The present invention relates to an improvement on pistons for internal combustion engines which are susceptible to the undesirable build-up of carbon deposits, particularly on the walls and bottom of the compression ring grooves.

The build-up of carbon deposits on these portions of the compression ring grooves is very common owing mainly to the incomplete fuel burn at the upper region of the cylinder liner and/or to the carbonization of lubricating oil caused by high combustion temperatures.

The carbon that builds up on said areas is a complex composition which sticks at first to the piston on its top portion, or to the cylinder liner, then passes to the piston ring band and enters the compression ring grooves through the clearances between the groove walls and the faces of the rings. Tiny carbon particles adhere gradually to the bottom of the ring grooves and are subsequently densified by piston pounding force applied to the carbon by the rear face of the compression rings resulting from the piston secondary lateral motions.
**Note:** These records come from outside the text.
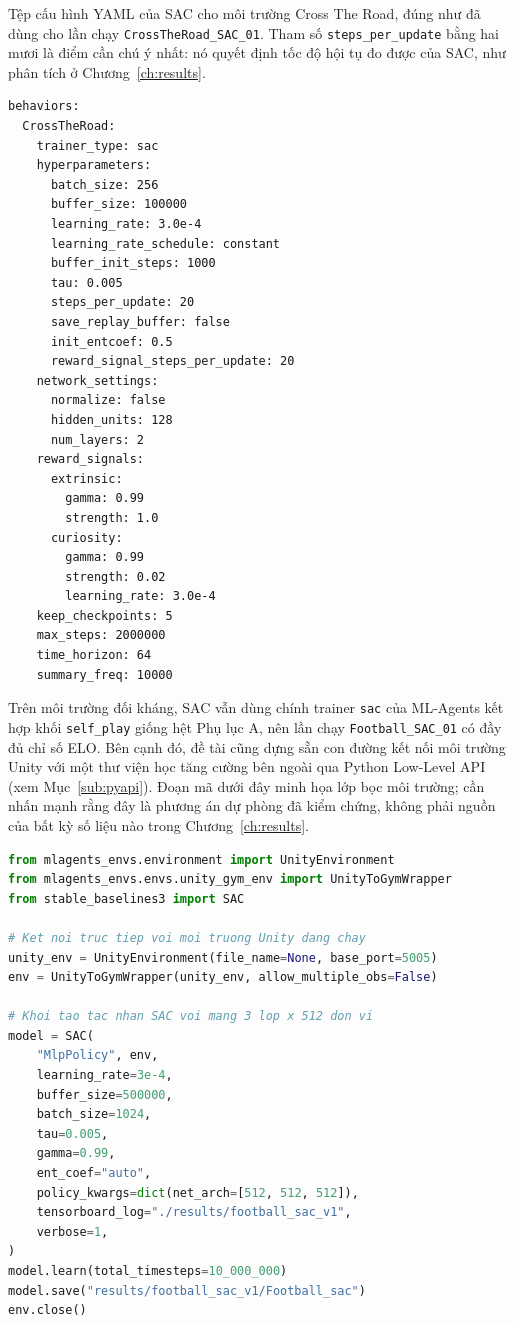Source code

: Tệp cấu hình YAML của SAC cho môi trường Cross The Road, đúng như đã dùng cho lần chạy
\texttt{CrossTheRoad\_SAC\_01}. Tham số \texttt{steps\_per\_update} bằng hai mươi là
điểm cần chú ý nhất: nó quyết định tốc độ hội tụ đo được của SAC, như phân tích ở
Chương~\ref{ch:results}.

\begin{lstlisting}[basicstyle=\ttfamily\scriptsize,caption={ctr\_sac.yaml},captionpos=b]
behaviors:
  CrossTheRoad:
    trainer_type: sac
    hyperparameters:
      batch_size: 256
      buffer_size: 100000
      learning_rate: 3.0e-4
      learning_rate_schedule: constant
      buffer_init_steps: 1000
      tau: 0.005
      steps_per_update: 20
      save_replay_buffer: false
      init_entcoef: 0.5
      reward_signal_steps_per_update: 20
    network_settings:
      normalize: false
      hidden_units: 128
      num_layers: 2
    reward_signals:
      extrinsic:
        gamma: 0.99
        strength: 1.0
      curiosity:
        gamma: 0.99
        strength: 0.02
        learning_rate: 3.0e-4
    keep_checkpoints: 5
    max_steps: 2000000
    time_horizon: 64
    summary_freq: 10000
\end{lstlisting}

Trên môi trường đối kháng, SAC vẫn dùng chính trainer \texttt{sac} của ML-Agents kết hợp
khối \texttt{self\_play} giống hệt Phụ lục A, nên lần chạy \texttt{Football\_SAC\_01} có
đầy đủ chỉ số ELO. Bên cạnh đó, đề tài cũng dựng sẵn con đường kết nối môi trường Unity
với một thư viện học tăng cường bên ngoài qua Python Low-Level API (xem
Mục~\ref{sub:pyapi}). Đoạn mã dưới đây minh họa lớp bọc môi trường; cần nhấn mạnh rằng
đây là phương án dự phòng đã kiểm chứng, không phải nguồn của bất kỳ số liệu nào trong
Chương~\ref{ch:results}.

\begin{lstlisting}[language=Python,caption={Kết nối môi trường Unity với mlagents\_envs + Stable-Baselines3},captionpos=b]
from mlagents_envs.environment import UnityEnvironment
from mlagents_envs.envs.unity_gym_env import UnityToGymWrapper
from stable_baselines3 import SAC

# Ket noi truc tiep voi moi truong Unity dang chay
unity_env = UnityEnvironment(file_name=None, base_port=5005)
env = UnityToGymWrapper(unity_env, allow_multiple_obs=False)

# Khoi tao tac nhan SAC voi mang 3 lop x 512 don vi
model = SAC(
    "MlpPolicy", env,
    learning_rate=3e-4,
    buffer_size=500000,
    batch_size=1024,
    tau=0.005,
    gamma=0.99,
    ent_coef="auto",
    policy_kwargs=dict(net_arch=[512, 512, 512]),
    tensorboard_log="./results/football_sac_v1",
    verbose=1,
)
model.learn(total_timesteps=10_000_000)
model.save("results/football_sac_v1/Football_sac")
env.close()
\end{lstlisting}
This is a highly undesirable process, for the carbon deposit, as it increases substantially, urges the compression rings towards the cylinder wall, causing the shearing of the lubricating oil film between the cylinder and the ring front face. Thus, the resulting friction generates an abrasive action between said surfaces causing damages to the engine.

Only a few solutions for overcoming this problem have been proposed to this date. One well-known solution contemplates the mounting of the compression rings in a slant position in relation to the compression ring groove walls, the front face of these rings closer to the piston upper portion. This configuration prevents carbon from building up in the grooves as it eliminates the clearance between the compression ring upper face and the groove upper wall through which the carbon residues usually enter. However, this design causes an increase in lubricating oil consumption.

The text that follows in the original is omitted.